Some lines in the listing hold the word "there". Return each of them.

DATASET -
※
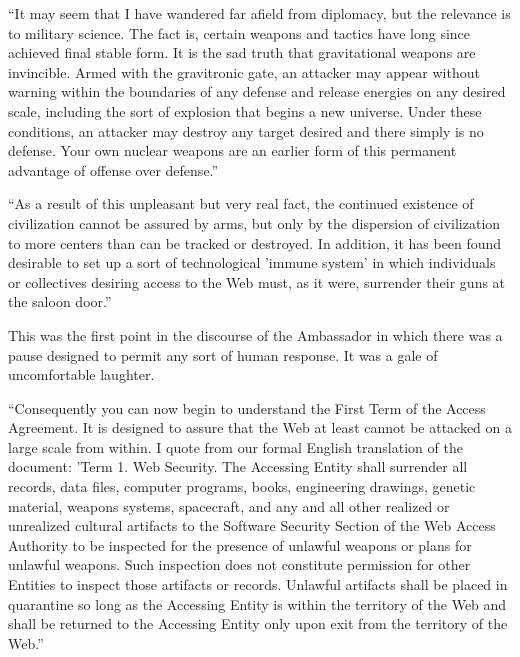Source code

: \documentclass[english,11pt,letterpaper,onecolumn]{scrbook}
\begin{document}
	``It may seem that I have wandered far afield from diplomacy, but the relevance is to military science.  The fact is, certain weapons and tactics have long since achieved final stable form.  It is the sad truth that gravitational weapons are invincible.  Armed with the gravitronic gate, an attacker may appear without warning within the boundaries of any defense and release energies on any desired scale, including the sort of explosion that begins a new universe.  Under these conditions, an attacker may destroy any target desired and there simply is no defense.  Your own nuclear weapons are an earlier form of this permanent advantage of offense over defense.''
	
	``As a result of this unpleasant but very real fact, the continued existence of civilization cannot be assured by arms, but only by the dispersion of civilization to more centers than can be tracked or destroyed.  In addition, it has been found desirable to set up a sort of technological 'immune system' in which individuals or collectives desiring access to the Web must, as it were, surrender their guns at the saloon door.''
	
	This was the first point in the discourse of the Ambassador in which there was a pause designed to permit any sort of human response.  It was a gale of uncomfortable laughter.
	
	``Consequently you can now begin to understand the First Term of the Access Agreement.  It is designed to assure that the Web at least cannot be attacked on a large scale from within.  I quote from our formal English translation of the document:  'Term 1.  Web Security.  The Accessing Entity shall surrender all records, data files, computer programs, books, engineering drawings, genetic material, weapons systems, spacecraft, and any and all other realized or unrealized cultural artifacts to the Software Security Section of the Web Access Authority to be inspected for the presence of unlawful weapons or plans for unlawful weapons.  Such inspection does not constitute permission for other Entities to inspect those artifacts or records.  Unlawful artifacts shall be placed in quarantine so long as the Accessing Entity is within the territory of the Web and shall be returned to the Accessing Entity only upon exit from the territory of the Web.''
	
\end{document}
※
EXERCISE RESPONSE -
	``It may seem that I have wandered far afield from diplomacy, but the relevance is to military science.  The fact is, certain weapons and tactics have long since achieved final stable form.  It is the sad truth that gravitational weapons are invincible.  Armed with the gravitronic gate, an attacker may appear without warning within the boundaries of any defense and release energies on any desired scale, including the sort of explosion that begins a new universe.  Under these conditions, an attacker may destroy any target desired and there simply is no defense.  Your own nuclear weapons are an earlier form of this permanent advantage of offense over defense.''
	This was the first point in the discourse of the Ambassador in which there was a pause designed to permit any sort of human response.  It was a gale of uncomfortable laughter.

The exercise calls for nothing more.